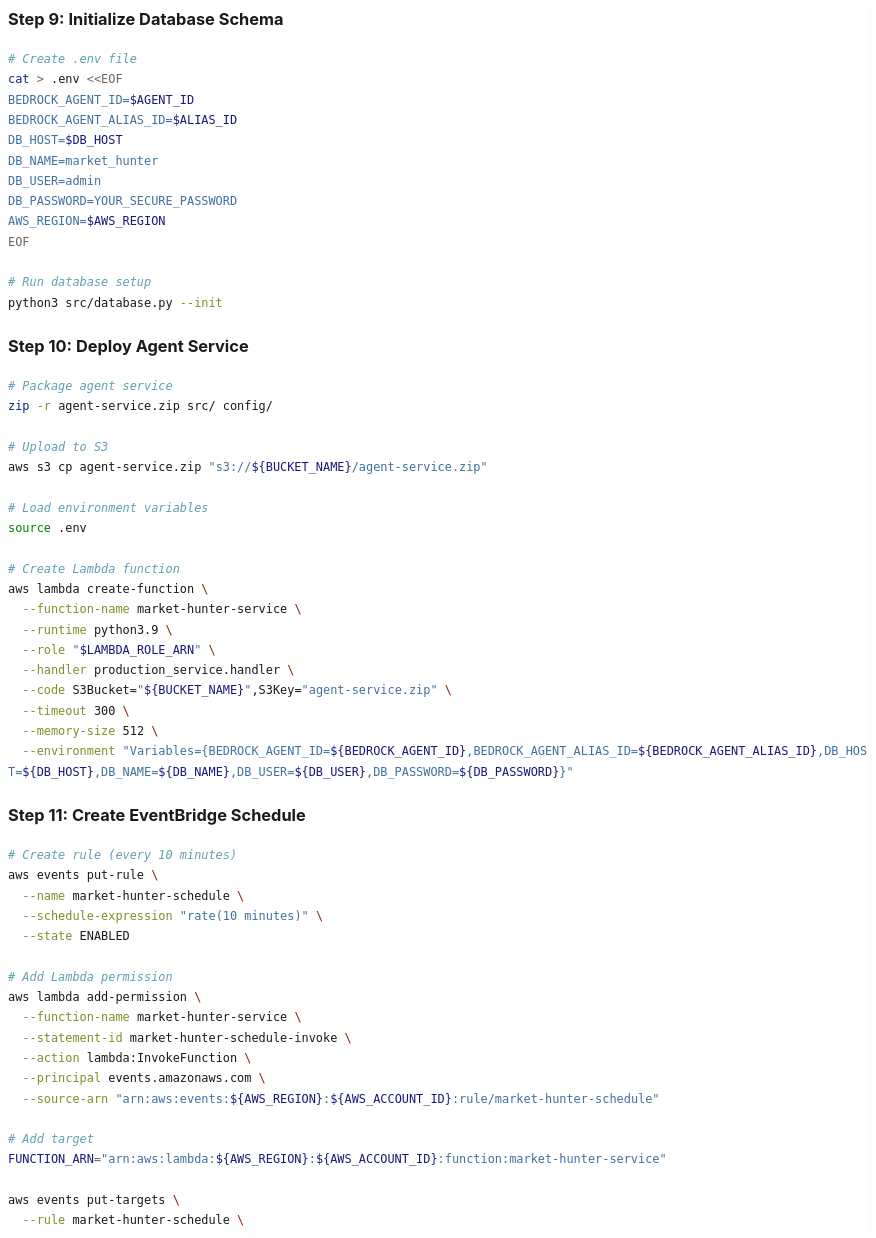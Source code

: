 ### Step 9: Initialize Database Schema

```bash
# Create .env file
cat > .env <<EOF
BEDROCK_AGENT_ID=$AGENT_ID
BEDROCK_AGENT_ALIAS_ID=$ALIAS_ID
DB_HOST=$DB_HOST
DB_NAME=market_hunter
DB_USER=admin
DB_PASSWORD=YOUR_SECURE_PASSWORD
AWS_REGION=$AWS_REGION
EOF

# Run database setup
python3 src/database.py --init
```

### Step 10: Deploy Agent Service

```bash
# Package agent service
zip -r agent-service.zip src/ config/

# Upload to S3
aws s3 cp agent-service.zip "s3://${BUCKET_NAME}/agent-service.zip"

# Load environment variables
source .env

# Create Lambda function
aws lambda create-function \
  --function-name market-hunter-service \
  --runtime python3.9 \
  --role "$LAMBDA_ROLE_ARN" \
  --handler production_service.handler \
  --code S3Bucket="${BUCKET_NAME}",S3Key="agent-service.zip" \
  --timeout 300 \
  --memory-size 512 \
  --environment "Variables={BEDROCK_AGENT_ID=${BEDROCK_AGENT_ID},BEDROCK_AGENT_ALIAS_ID=${BEDROCK_AGENT_ALIAS_ID},DB_HOST=${DB_HOST},DB_NAME=${DB_NAME},DB_USER=${DB_USER},DB_PASSWORD=${DB_PASSWORD}}"
```

### Step 11: Create EventBridge Schedule

```bash
# Create rule (every 10 minutes)
aws events put-rule \
  --name market-hunter-schedule \
  --schedule-expression "rate(10 minutes)" \
  --state ENABLED

# Add Lambda permission
aws lambda add-permission \
  --function-name market-hunter-service \
  --statement-id market-hunter-schedule-invoke \
  --action lambda:InvokeFunction \
  --principal events.amazonaws.com \
  --source-arn "arn:aws:events:${AWS_REGION}:${AWS_ACCOUNT_ID}:rule/market-hunter-schedule"

# Add target
FUNCTION_ARN="arn:aws:lambda:${AWS_REGION}:${AWS_ACCOUNT_ID}:function:market-hunter-service"

aws events put-targets \
  --rule market-hunter-schedule \
```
* * * * * * * * *
WHAT YOU WILL DO >>
Where an image appears in the data, skip it, and return the rest verbatim.

RESPONSE BELOW >>
Source code

: ### Step 9: Initialize Database Schema

```bash
# Create .env file
cat > .env <<EOF
BEDROCK_AGENT_ID=$AGENT_ID
BEDROCK_AGENT_ALIAS_ID=$ALIAS_ID
DB_HOST=$DB_HOST
DB_NAME=market_hunter
DB_USER=admin
DB_PASSWORD=YOUR_SECURE_PASSWORD
AWS_REGION=$AWS_REGION
EOF

# Run database setup
python3 src/database.py --init
```

### Step 10: Deploy Agent Service

```bash
# Package agent service
zip -r agent-service.zip src/ config/

# Upload to S3
aws s3 cp agent-service.zip "s3://${BUCKET_NAME}/agent-service.zip"

# Load environment variables
source .env

# Create Lambda function
aws lambda create-function \
  --function-name market-hunter-service \
  --runtime python3.9 \
  --role "$LAMBDA_ROLE_ARN" \
  --handler production_service.handler \
  --code S3Bucket="${BUCKET_NAME}",S3Key="agent-service.zip" \
  --timeout 300 \
  --memory-size 512 \
  --environment "Variables={BEDROCK_AGENT_ID=${BEDROCK_AGENT_ID},BEDROCK_AGENT_ALIAS_ID=${BEDROCK_AGENT_ALIAS_ID},DB_HOST=${DB_HOST},DB_NAME=${DB_NAME},DB_USER=${DB_USER},DB_PASSWORD=${DB_PASSWORD}}"
```

### Step 11: Create EventBridge Schedule

```bash
# Create rule (every 10 minutes)
aws events put-rule \
  --name market-hunter-schedule \
  --schedule-expression "rate(10 minutes)" \
  --state ENABLED

# Add Lambda permission
aws lambda add-permission \
  --function-name market-hunter-service \
  --statement-id market-hunter-schedule-invoke \
  --action lambda:InvokeFunction \
  --principal events.amazonaws.com \
  --source-arn "arn:aws:events:${AWS_REGION}:${AWS_ACCOUNT_ID}:rule/market-hunter-schedule"

# Add target
FUNCTION_ARN="arn:aws:lambda:${AWS_REGION}:${AWS_ACCOUNT_ID}:function:market-hunter-service"

aws events put-targets \
  --rule market-hunter-schedule \
```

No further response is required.